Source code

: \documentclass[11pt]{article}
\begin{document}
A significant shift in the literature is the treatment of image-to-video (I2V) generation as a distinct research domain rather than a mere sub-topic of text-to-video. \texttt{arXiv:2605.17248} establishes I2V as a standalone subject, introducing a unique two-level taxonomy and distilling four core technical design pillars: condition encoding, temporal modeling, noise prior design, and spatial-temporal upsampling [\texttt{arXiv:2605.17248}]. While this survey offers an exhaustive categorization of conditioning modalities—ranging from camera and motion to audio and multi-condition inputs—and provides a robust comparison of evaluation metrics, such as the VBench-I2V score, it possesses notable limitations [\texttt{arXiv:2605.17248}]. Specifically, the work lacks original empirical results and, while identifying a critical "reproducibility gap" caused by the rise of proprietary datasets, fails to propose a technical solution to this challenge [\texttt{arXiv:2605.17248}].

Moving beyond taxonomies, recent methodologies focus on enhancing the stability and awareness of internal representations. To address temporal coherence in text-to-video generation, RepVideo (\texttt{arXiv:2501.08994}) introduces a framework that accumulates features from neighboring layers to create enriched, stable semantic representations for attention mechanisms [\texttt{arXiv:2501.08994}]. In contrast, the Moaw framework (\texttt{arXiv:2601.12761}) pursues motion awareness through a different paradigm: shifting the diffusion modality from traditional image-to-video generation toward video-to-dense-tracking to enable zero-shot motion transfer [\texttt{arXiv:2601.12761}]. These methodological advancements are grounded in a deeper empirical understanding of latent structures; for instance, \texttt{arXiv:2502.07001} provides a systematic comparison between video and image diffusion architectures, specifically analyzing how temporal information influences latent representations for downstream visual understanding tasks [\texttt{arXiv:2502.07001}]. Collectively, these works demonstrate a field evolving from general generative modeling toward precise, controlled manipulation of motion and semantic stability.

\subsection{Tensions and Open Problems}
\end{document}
# # # # # # #
**Your task**
Copy the data. Make sure every line matches exactly.

**Worked solution**
Source code

: \documentclass[11pt]{article}
\begin{document}
A significant shift in the literature is the treatment of image-to-video (I2V) generation as a distinct research domain rather than a mere sub-topic of text-to-video. \texttt{arXiv:2605.17248} establishes I2V as a standalone subject, introducing a unique two-level taxonomy and distilling four core technical design pillars: condition encoding, temporal modeling, noise prior design, and spatial-temporal upsampling [\texttt{arXiv:2605.17248}]. While this survey offers an exhaustive categorization of conditioning modalities—ranging from camera and motion to audio and multi-condition inputs—and provides a robust comparison of evaluation metrics, such as the VBench-I2V score, it possesses notable limitations [\texttt{arXiv:2605.17248}]. Specifically, the work lacks original empirical results and, while identifying a critical "reproducibility gap" caused by the rise of proprietary datasets, fails to propose a technical solution to this challenge [\texttt{arXiv:2605.17248}].

Moving beyond taxonomies, recent methodologies focus on enhancing the stability and awareness of internal representations. To address temporal coherence in text-to-video generation, RepVideo (\texttt{arXiv:2501.08994}) introduces a framework that accumulates features from neighboring layers to create enriched, stable semantic representations for attention mechanisms [\texttt{arXiv:2501.08994}]. In contrast, the Moaw framework (\texttt{arXiv:2601.12761}) pursues motion awareness through a different paradigm: shifting the diffusion modality from traditional image-to-video generation toward video-to-dense-tracking to enable zero-shot motion transfer [\texttt{arXiv:2601.12761}]. These methodological advancements are grounded in a deeper empirical understanding of latent structures; for instance, \texttt{arXiv:2502.07001} provides a systematic comparison between video and image diffusion architectures, specifically analyzing how temporal information influences latent representations for downstream visual understanding tasks [\texttt{arXiv:2502.07001}]. Collectively, these works demonstrate a field evolving from general generative modeling toward precise, controlled manipulation of motion and semantic stability.

\subsection{Tensions and Open Problems}
\end{document}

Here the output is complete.